We had outstanding $30 million of senior secured notes on December 31, 2024 bearing interest at a rate of 3.84%. This outstanding amount of senior secured notes was fully repaid on January 16, 2025.
The Company entered into a second amended and restated credit agreement dated as of February 17, 2022, as amended, providing for a $1.25 billion committed multi-currency revolving credit facility of US$1.25 billion on an unsecured basis. The maturity date of the revolving credit facility is February 2027. The revolving credit facility bears interest at 0.20% to 2.50% over floating reference rates, depending on certain leverage ratios. The weighted average interest rate for 2024 was 7.0%. As of December 31, 2024, letters of credit in the amount of $29.471 million were outstanding ($19.050 million as at December 31, 2023). The revolving credit facility had $133.029 million of available un-drawn credit as at December 31, 2024.
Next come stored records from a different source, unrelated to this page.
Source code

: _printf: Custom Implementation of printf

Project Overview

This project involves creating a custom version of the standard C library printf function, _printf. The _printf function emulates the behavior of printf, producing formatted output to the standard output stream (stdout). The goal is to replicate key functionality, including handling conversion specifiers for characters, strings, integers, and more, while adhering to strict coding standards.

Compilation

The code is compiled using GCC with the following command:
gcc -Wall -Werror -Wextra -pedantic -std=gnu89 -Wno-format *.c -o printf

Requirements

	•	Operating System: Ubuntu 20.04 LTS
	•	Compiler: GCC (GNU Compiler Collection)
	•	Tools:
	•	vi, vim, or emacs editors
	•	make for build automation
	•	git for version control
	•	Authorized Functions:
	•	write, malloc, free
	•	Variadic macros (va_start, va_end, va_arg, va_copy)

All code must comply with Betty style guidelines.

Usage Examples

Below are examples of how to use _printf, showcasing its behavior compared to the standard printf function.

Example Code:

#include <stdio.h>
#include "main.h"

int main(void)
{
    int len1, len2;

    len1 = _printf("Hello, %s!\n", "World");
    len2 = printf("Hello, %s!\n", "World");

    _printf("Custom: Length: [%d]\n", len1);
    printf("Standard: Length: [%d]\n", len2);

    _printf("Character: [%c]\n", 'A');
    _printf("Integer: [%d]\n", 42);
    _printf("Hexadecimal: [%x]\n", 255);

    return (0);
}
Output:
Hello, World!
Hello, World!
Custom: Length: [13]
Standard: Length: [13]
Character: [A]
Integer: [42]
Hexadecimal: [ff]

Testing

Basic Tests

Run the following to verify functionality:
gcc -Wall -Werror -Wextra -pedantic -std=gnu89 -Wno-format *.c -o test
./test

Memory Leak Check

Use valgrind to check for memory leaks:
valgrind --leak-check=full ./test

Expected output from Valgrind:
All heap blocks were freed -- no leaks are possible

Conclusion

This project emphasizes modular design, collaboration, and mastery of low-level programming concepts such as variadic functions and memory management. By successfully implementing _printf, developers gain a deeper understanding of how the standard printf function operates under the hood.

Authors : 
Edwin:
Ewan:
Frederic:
The Company has entered into two revolving, uncommitted financing facilities for potential future private placement issuances of senior unsecured notes (the “Notes”) aggregating $550 million with its existing lenders, NYL Investors LLC (“New York Life”), for up to $250 million, and PGIM Private Capital (“Prudential”), for up to $300 million, in each case, net of any existing notes held by them. The facility with Prudential has a term ending September 29, 2025, and the facility with New York Life has a term ending April 3, 2027. In January 2024, we issued, on a private placement basis to Prudential, $50 million of 5.64% Notes due January 30, 2031, which are due in full on January 30, 2031, with interest payable semi-annually. We currently have $250 million of remaining capacity under the facility with Prudential. As part of the closing of the New York Life facility, the Company issued, on a private placement basis to New York Life, $60 million of 4.53% Notes, which are due in full on September 29, 2032, with interest payable semi-annually. Subsequently, in January 2024, the Company issued, on a private placement basis to New York Life, $50 million of 5.48% Notes, which are due in full on January 30, 2029, as well as $25 million of 5.60% Notes, which are due in full on January 30, 2031, both with interest payable semi-annually. We currently have $115 million of remaining capacity under the facility with New York Life. The Company has the ability to issue incremental Note tranches under the facilities, subject to acceptance by New York Life or Prudential, with varying maturities as determined by the Company, and with coupon pricing determined at the time of each Note issuance.
During 2024, we invested cash in acquisitions as follows: an aggregate of $212.2 million (net of cash acquired) in eight new business acquisitions, $29.4 million in contingent consideration payments related to previously completed acquisitions, and $24.4 million in acquisitions of RNCI.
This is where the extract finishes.